How to Make the Budget Great Again
The WasteWatcher
With the beginning of a new administration, the best and brightest in leadership are often selected to advise the President. House Budget Committee Chairman Tom Price, M.D. (R-Ga.), who has been nominated as the secretary of Health and Human Services, fits that description. He will not only be an excellent secretary; he has been an exceptional chairman of the committee. In December, 2016, Chairman Price proposed a series of changes to the budget process. His reforms, which will help return the budget process to regular order, include:
- Biennial Budgeting:Biennial budgeting would create a two-year budget cycle, with the first year devoted to appropriations and the second year to oversight of these expenditures. The reform has the paradoxical support of both former Senate Majority Leader Harry Reid (D-Nev.) and former Senate Budget Committee Chairman Jeff Sessions (R-Ala.).
- Institutional Reforms: The “power of the purse” is designated exclusively to Congress.But the current process favors the desires of the president over the priorities of Congress. Budget resolutions by the House and Senate are reported by April 15, with the President’s policy-based budget typically offered the first Monday of February. As a result, congressional resolutions tend to respond to the President, not the other way around. The Price plan proposes that the President defer his or her budget until April 30, allowing the President’s priorities to be considered during the conference of the chambers. It also suggests that the fiscal year reflect the legislative schedule and begin on January 1, rather than October 1.
- Regulatory Budget:Regulations can have an impact of trillions of dollars on the economy, for better or, more often, for worse.The President’s budget would be required to include the short and long-term costs of current and proposed federal regulations.Further, a baseline of regulatory compliance costs on individuals and businesses would be submitted to Congress by the Office of Management and Budget.
- Uniform Budget Rules:Budget resolutions in each chamber can have mismatching rules.As a result, the scores for long term costs can differ in each chamber for the same legislation.The consideration of budget resolutions with differing rules should require a conference of the resolutions to resolve the differences.Uniform budget rules would make the agreed-upon budget resolution more enforceable.

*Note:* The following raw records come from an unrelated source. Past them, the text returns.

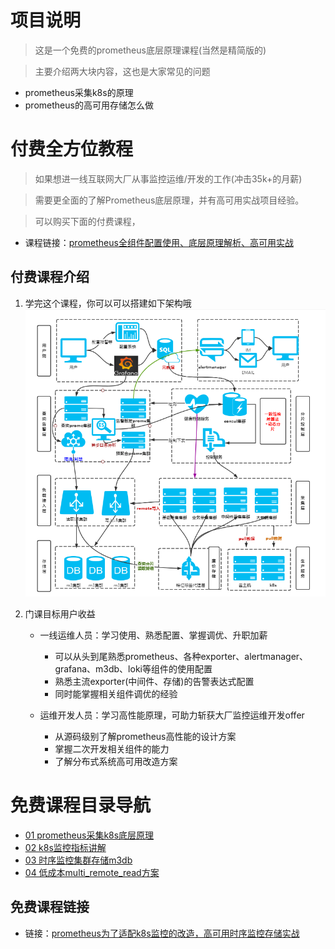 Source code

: 
# 项目说明
>这是一个免费的prometheus底层原理课程(当然是精简版的)

> 主要介绍两大块内容，这也是大家常见的问题
- prometheus采集k8s的原理
- prometheus的高可用存储怎么做

# 付费全方位教程
> 如果想进一线互联网大厂从事监控运维/开发的工作(冲击35k+的月薪)

> 需要更全面的了解Prometheus底层原理，并有高可用实战项⽬经验。

> 可以购买下面的付费课程，

- 课程链接：[prometheus全组件配置使用、底层原理解析、高可用实战](https://ke.qq.com/course/3549215?tuin=361e95b0)
## 付费课程介绍

1. 学完这个课程，你可以可以搭建如下架构哦
![image](./pic/ha_arch.png)

2. 门课目标用户收益
    - 一线运维人员：学习使用、熟悉配置、掌握调优、升职加薪
        - 可以从头到尾熟悉prometheus、各种exporter、alertmanager、grafana、m3db、loki等组件的使用配置
        - 熟悉主流exporter(中间件、存储)的告警表达式配置
        - 同时能掌握相关组件调优的经验
        
    - 运维开发人员：学习高性能原理，可助⼒斩获⼤⼚监控运维开发offer
        - 从源码级别了解prometheus高性能的设计方案
        - 掌握二次开发相关组件的能力
        - 了解分布式系统高可用改造方案


# 免费课程目录导航
- [01 prometheus采集k8s底层原理](./01_prometheus适配k8s采集.md)
- [02 k8s监控指标讲解](./02_k8s监控指标讲解.md)
- [03 时序监控集群存储m3db](./03_时序监控集群存储m3db.md)
- [04 低成本multi_remote_read方案](./04_低成本multi_remote_read方案.md)

## 免费课程链接
- 链接：[prometheus为了适配k8s监控的改造，高可用时序监控存储实战](https://ke.qq.com/course/3517990?taid=12068265399791142&tuin=361e95b0) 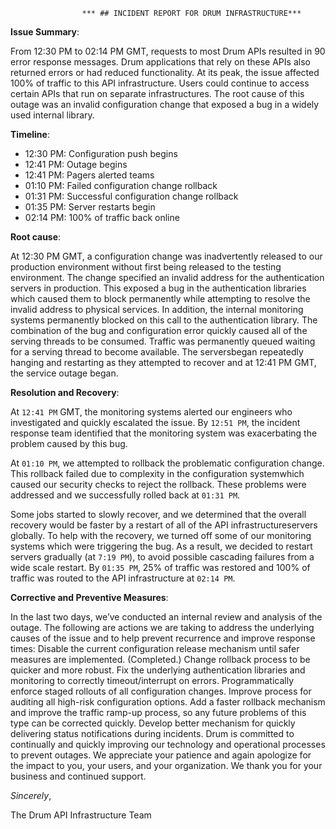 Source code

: 					*** ## INCIDENT REPORT FOR DRUM INFRASTRUCTURE***

**Issue Summary**:
 
From 12:30 PM to 02:14 PM GMT, requests to most  Drum APIs resulted in 90 error response messages. Drum applications that rely on these APIs also returned errors or had reduced functionality. At its peak, the issue affected 100% of traffic to this API infrastructure. Users could continue to access certain APIs that run on separate infrastructures. The root cause of this outage was an invalid configuration change that exposed a bug in a widely used internal library.



**Timeline**:

* 12:30 PM: Configuration push begins
* 12:41 PM: Outage begins
* 12:41 PM: Pagers alerted teams
* 01:10 PM: Failed configuration change rollback
* 01:31 PM: Successful configuration change rollback
* 01:35 PM: Server restarts begin
* 02:14 PM: 100% of traffic back online



**Root cause**:

At 12:30 PM GMT, a configuration change was inadvertently released to our production environment without first being released to the testing environment. The change specified an invalid address for the authentication servers in production. This exposed a bug in the authentication libraries which caused them to block permanently while attempting to resolve the invalid address to physical services. In addition, the internal monitoring systems permanently blocked on this call to the authentication library. The combination of the bug and configuration error quickly caused all of the serving threads to be consumed. Traffic was permanently queued waiting for a serving thread to become available. The serversbegan repeatedly hanging and restarting as they attempted to recover and at 12:41 PM GMT, the service outage began.



**Resolution and Recovery**:

At `12:41 PM` GMT, the monitoring systems alerted our engineers who investigated and quickly escalated the issue. By `12:51 PM`, the incident response team identified that the monitoring system was exacerbating the problem caused by this bug.

At `01:10 PM`, we attempted to rollback the problematic configuration change. This rollback failed due to complexity in the configuration systemwhich caused our security checks to reject the rollback. These problems were addressed and we successfully rolled back at `01:31 PM`.

Some jobs started to slowly recover, and we determined that the overall recovery would be faster by a restart of all of the API infrastructureservers globally. To help with the recovery, we turned off some of our monitoring systems which were triggering the bug. As a result, we decided to restart servers gradually (at `7:19 PM`), to avoid possible cascading failures from a wide scale restart. By `01:35 PM`, 25% of traffic was restored and 100% of traffic was routed to the API infrastructure at `02:14 PM`.



**Corrective and Preventive Measures**:

In the last two days, we’ve conducted an internal review and analysis of the outage. The following are actions we are taking to address the underlying causes of the issue and to help prevent recurrence and improve response times:
Disable the current configuration release mechanism until safer measures are implemented. (Completed.)
Change rollback process to be quicker and more robust.
Fix the underlying authentication libraries and monitoring to correctly timeout/interrupt on errors.
Programmatically enforce staged rollouts of all configuration changes.
Improve process for auditing all high-risk configuration options.
Add a faster rollback mechanism and improve the traffic ramp-up process, so any future problems of this type can be corrected quickly.
Develop better mechanism for quickly delivering status notifications during incidents.
Drum is committed to continually and quickly improving our technology and operational processes to prevent outages. We appreciate your patience and again apologize for the impact to you, your users, and your organization. We thank you for your business and continued support.

_Sincerely_,

The Drum API Infrastructure Team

- Unauthorized Programs:According to a January 15, 2016 Congressional Budget Office (CBO) report, $310 billion was spent on unauthorized programs in fiscal year (FY) 2016 alone; worse, more than half of these programs have expired authorizations of ten or more years. In the 114th Congress, Dr. Price proposed a reduction in the statutory spending limits for unauthorized programs that exceed a certain spending level; Rep. Cathy McMorris Rodgers (R-Wash.) offered legislation, the Unauthorized Spending Accountability Act, that would automatically sequester and “sunset” unauthorized programs. The failure to conduct sufficient oversight and authorization hearings has led to a lack of accountability and transparency in many federal agencies and programs.
Reforms aside, it is critical that Congress return to a regular budget process that has only been adhered to four times in the past 40 years (FYs 1997, 1995, 1989, and 1977). Despite pledges to meet budget deadlines from House Speaker Paul Ryan (R-Wis.) and Senate Majority Leader Mitch McConnell (R-Ky.), the House and Senate were unable to pass all 12 appropriations bills in 2016. The reforms proposed by the outgoing chairman will help the incoming interim chairman Rep. Diane Black, (R-Tenn.) and indeed, the entire Congress, be better equipped to, in the spirit of President Trump, make the budget process great again.